At its October 14 meeting the commission voted unanimously to pass a 12-month moratorium specifically directed at cryptocurrency mining. Commissioner David Beerbower moved to adopt the resolution; Commissioner Samuel Tran questioned whether the regulation would expose the county to litigation but supported it after Beerbower clarified that the moratorium targeted cryptocurrency mining only, not natural-gas extraction. County Counselor Bob Johnson told the commission that a moratorium applies only to new activity (not existing operations) and that the typical purpose is to give the planning commission time to develop more comprehensive rules. The text was to be published and signed at the next meeting. (story)

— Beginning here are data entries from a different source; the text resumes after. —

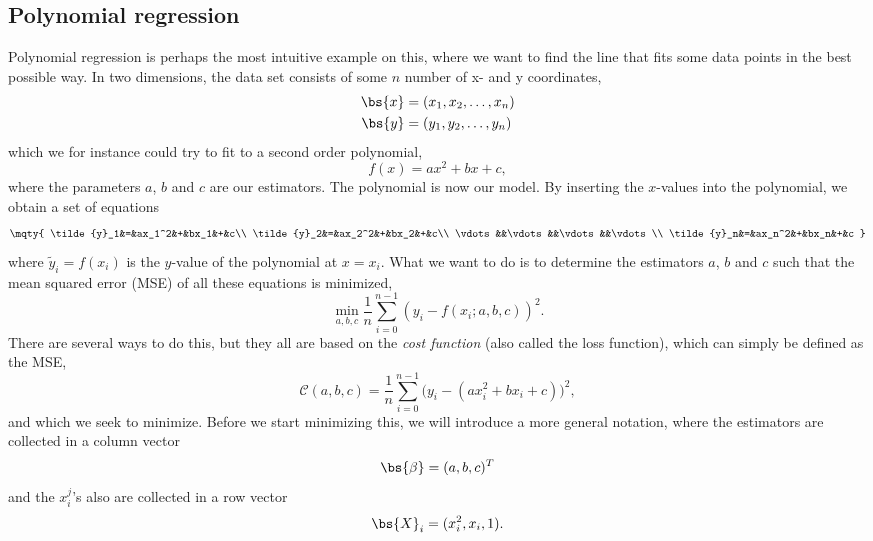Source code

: \subsection{Polynomial regression}
Polynomial regression is perhaps the most intuitive example on this, where we want to find the line that fits some data points in the best possible way. In two dimensions, the data set consists of some $n$ number of x- and y coordinates,
\begin{align*}
\bs{x}&=(x_1,x_2,\hdots,x_n)\\
\bs{y}&=(y_1,y_2,\hdots,y_n)
\end{align*}
which we for instance could try to fit to a second order polynomial,
\begin{equation}
f(x)=ax^2+bx+c,
\end{equation}
where the parameters $a$, $b$ and $c$ are our estimators. The polynomial is now our model. By inserting the $x$-values into the polynomial, we obtain a set of equations
\begin{equation}
\mqty{
	\tilde{y}_1&=&ax_1^2&+&bx_1&+&c\\
	\tilde{y}_2&=&ax_2^2&+&bx_2&+&c\\
	\vdots&&\vdots&&\vdots&&\vdots\\
	\tilde{y}_n&=&ax_n^2&+&bx_n&+&c
}
\label{eq:lineareqs}
\end{equation}
where $\tilde{y}_i=f(x_i)$ is the $y$-value of the polynomial at $x=x_i$. What we want to do is to determine the estimators $a$, $b$ and $c$ such that the mean squared error (MSE) of all these equations is minimized,
\begin{equation}
\min_{a,b,c}\frac{1}{n}\sum_{i=0}^{n-1}(y_i-f(x_i;a,b,c))^2.
\end{equation}
There are several ways to do this, but they all are based on the \textit{cost function} (also called the loss function), which can simply be defined as the MSE,
\begin{equation}
\mathcal{C}(a,b,c)=\frac{1}{n}\sum_{i=0}^{n-1}\Big(y_i-(ax_i^2+bx_i+c)\Big)^2,
\end{equation}
and which we seek to minimize. Before we start minimizing this, we will introduce a more general notation, where the estimators are collected in a column vector 
\begin{equation*}
\bs{\beta}=(a,b,c)^T
\end{equation*}
and the $x_i^j$'s also are collected in a row vector
\begin{equation*}
\bs{X}_i=(x_i^2, x_i, 1).
\end{equation*}
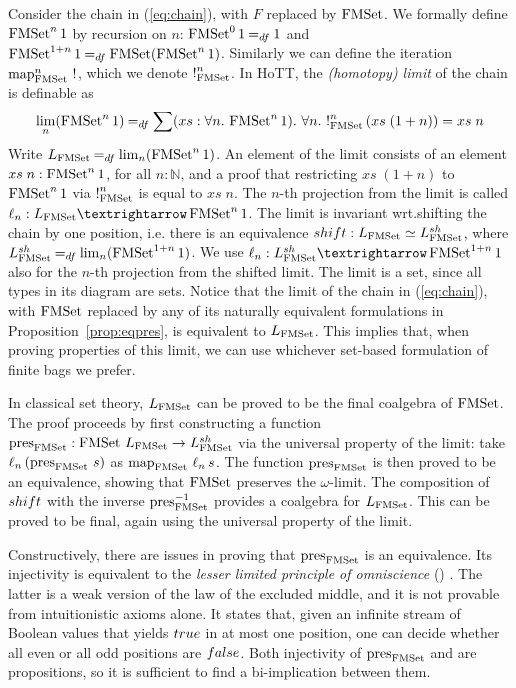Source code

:\documentclass[a4paper,USenglish,cleveref]{lipics-v2021}
\begin{document}
Consider the chain in (\ref{eq:chain}), with $F$ replaced by $\FMSet$. We formally define $\FMSet^n 1$ by recursion on $n$: $\FMSet^0 1 \DefEq 1$ and $\FMSet^{1 + n} 1 \DefEq \FMSet (\FMSet^n 1)$. Similarly we can define the iteration $\Map{\FMSet}^n\,\Bang$, which we denote $\Bang^n_{\FMSet}$.
In HoTT, the \emph{(homotopy) limit} of the chain is definable as
\[
\lim_{n} (\FMSet^n 1) \DefEq \sum (xs : \forall n \Where \FMSet^n 1) \Where \forall n \Where
  \Bang^n_{\FMSet}\,(xs\;(1 + n)) = xs\;n
\]
Write $\Lim{\FMSet} \DefEq \lim_{n} (\FMSet^n 1)$. An element of the limit consists of an element $xs\;n : \FMSet^n 1$, for all $n : ℕ$, and a proof that restricting $xs\;(1 + n)$ to $\FMSet^n 1$ via $\Bang^n_{\FMSet}$ is equal to $xs\;n$. The $n$-th projection from the limit is called $\ell_n : \Lim{\FMSet} → \FMSet^n 1$. The limit is invariant wrt.\@ shifting the chain by one position, i.e. there is an equivalence $\shift : \Lim{\FMSet} \simeq \LimSh{\FMSet}$, where $\LimSh{\FMSet} \DefEq \lim_{n} (\FMSet^{1 + n} 1)$. We use $\ell_n : \LimSh{\FMSet} → \FMSet^{1+n} 1$ also for the $n$-th projection from the shifted limit.
The limit is a set, since all types in its diagram are sets.
Notice that the limit of the chain in (\ref{eq:chain}), with $\FMSet$ replaced by any of its naturally equivalent formulations in Proposition~\ref{prop:eqpres}, is equivalent to $\Lim{\FMSet}$. This implies that, when proving properties of this limit, we can use whichever set-based formulation of finite bags we prefer.

In classical set theory, $\Lim{\FMSet}$ can be proved to be the final coalgebra of $\FMSet$. The proof proceeds by first constructing a function $\pres{\FMSet} : \FMSet \,\Lim{\FMSet} \to \LimSh{\FMSet}$ via the universal property of the limit: take $\ell_n\,(\pres{\FMSet} \,s)$ as $\Map{\FMSet}\,\ell_n \,s$. The function $\pres{\FMSet}$ is then proved to be an equivalence, showing that $\FMSet$ preserves the $\omega$-limit. The composition of $\shift$ with the inverse $\pres{\FMSet}^{-1}$ provides a coalgebra for $\Lim{\FMSet}$. This can be proved to be final, again using the universal property of the limit.

Constructively, there are issues in proving that $\pres{\FMSet}$ is an equivalence. Its injectivity is equivalent to the \emph{lesser limited principle of omniscience} (\LLPO{}) \cite[{Ch.\@ 1}]{Bridges1987}. The latter is a weak version of the law of the excluded middle, and it is not provable from intuitionistic axioms alone.  It states that, given an infinite stream of Boolean
values that yields $\True$ in at most one position, one can decide
whether all even or all odd positions are $\False$.
Both injectivity of $\pres{\FMSet}$ and \LLPO{} are propositions, so it is sufficient to find a bi-implication between them. %
\end{document}

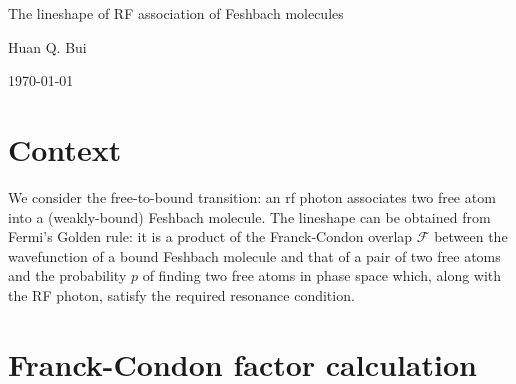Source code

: \documentclass{article}
\theoremstyle{definition}
\begin{document}
\begin{center}
	\Large{The lineshape of RF association of Feshbach molecules}
\end{center}	
	
\begin{center}
	\large{Huan Q. Bui}
\end{center}

\begin{center}
	\today
\end{center}

\section{Context}

We consider the free-to-bound transition: an rf photon associates two free atom into a (weakly-bound) Feshbach molecule. The lineshape can be obtained from Fermi's Golden rule: it is a product of the Franck-Condon overlap $\mathcal{F}$ between the wavefunction of a bound Feshbach molecule and that of a pair of two free atoms and the probability $p$ of finding two free atoms in phase space which, along with the RF photon, satisfy the required resonance condition.

\section{Franck-Condon factor calculation}
\end{document}
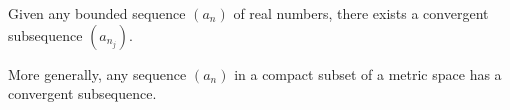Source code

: \documentclass[12pt]{article}
\begin{document}
Given any bounded sequence $(a_n)$ of real numbers,
there exists a convergent subsequence $(a_{n_j})$.

More generally, any sequence $(a_n)$ in a compact subset of a metric space
has a convergent subsequence.
\end{document}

October 20, 2025 — Continued discussion; “cease-and-desist” requested

At the October 20 meeting Dereck Ranes thanked the commission for the moratorium but asked for a cease-and-desist directed at the existing operation, saying the noise was causing headaches and ear pain. Commissioner Beerbower asked all commissioners to begin formulating parameters for a county noise resolution, separate from the cryptocurrency moratorium, that would address volume and duration without targeting any specific industry. The noise resolution was added to the November 10 agenda. (story)

October 23, 2025 — Special meeting; proposed noise ordinance presented

At a special commission meeting on October 23, 2025, a proposed noise ordinance was presented for the first time. The draft would establish decibel limits for different zoning areas, define noise violations, and assign enforcement to the sheriff’s department. Commissioners discussed decibel levels, exemptions for agricultural operations, and enforcement mechanisms, and agreed to bring the ordinance back at the next regular meeting after legal review. (special-meeting story · text of the proposed ordinance as presented)

October 27, 2025 — Commission continues noise resolution discussion

Commissioner David Beerbower read a prepared statement and recommended the matter be referred to the planning commission rather than handled by the county commission directly. Commissioners Mika Milburn-Kee and Samuel Tran agreed that the planning commission should formulate the ordinance, with Tran noting that the language in the current draft could be considered zoning, which is outside the commission’s direct authority. Derek Ranes spoke during public comment, describing the noise from the bitcoin mining generator as continuous and unlike intermittent noises. County Counselor Bob Johnson warned about the legal implications of enforcement and selective prosecution. Sheriff Bill Martin reiterated that his department cannot enforce a noise resolution and suggested that a code-enforcement officer would have to be hired. (story)

November 3, 2025 — Work session on the proposed noise ordinance

Commissioner Samuel Tran reported a decibel reading of 58 dB at the gate of the bitcoin mining property — lower than earlier readings — though Commissioner David Beerbower noted that the sheriff’s department recorded higher readings later. Tran raised concerns about enforceability and the potential breadth of the proposed resolution. Beerbower continued working on the resolution and said the planning commission could later repeal or amend it as needed. (story)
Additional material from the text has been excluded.